Les joueurs sont requis par la poursuite d’une partie qui pour eux n’est qu’une fin de partie, mais dont la relance les joue eux-mêmes d’une manière imprévisible, en faisant d’eux les répondants momentanés de cette pensée de l’inconnu. Comprenons alors pourquoi il peut se faire que parler ne le cède pas à écrire. La parole porte avec elle le caractère fortuit qui lie dans le jeu la pensée au hasard. Elle dépend immédiatement de la vie, des humeurs, et des fatigues de la vie, et elle les accueille comme sa secrète vérité : un joueur fatigué peut être plus proche de l’attention du jeu que le joueur brillant, maître de soi et maître de l’attention. Surtout, elle est périssable. À peine dite, elle s’efface et se perd sans recours. Elle s’oublie.

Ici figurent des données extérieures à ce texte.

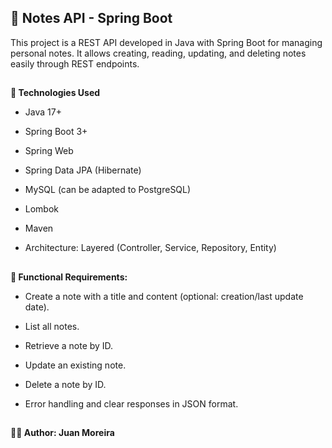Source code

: ## 📝 Notes API - Spring Boot
This project is a REST API developed in Java with Spring Boot for managing personal notes.
It allows creating, reading, updating, and deleting notes easily through REST endpoints.

##
**🚀 Technologies Used**
- Java 17+

- Spring Boot 3+

- Spring Web

- Spring Data JPA (Hibernate)

- MySQL (can be adapted to PostgreSQL)

- Lombok

- Maven

- Architecture: Layered (Controller, Service, Repository, Entity)

##
**🔹 Functional Requirements:**
- Create a note with a title and content (optional: creation/last update date).

- List all notes.

- Retrieve a note by ID.

- Update an existing note.

- Delete a note by ID.

- Error handling and clear responses in JSON format.

##

**👨‍💻 Author: Juan Moreira**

L’oubli parle dans l’intimité de cette parole, non pas seulement l’oubli partiel et limité, mais l’oubli profond sur lequel s’élève toute mémoire. Qui parle est déjà oublié. Qui parle s’en remet à l’oubli, presque avec préméditation, je veux dire en liant le mouvement de la réflexion à cette nécessité de l’oubli. L’oubli est le maître du jeu.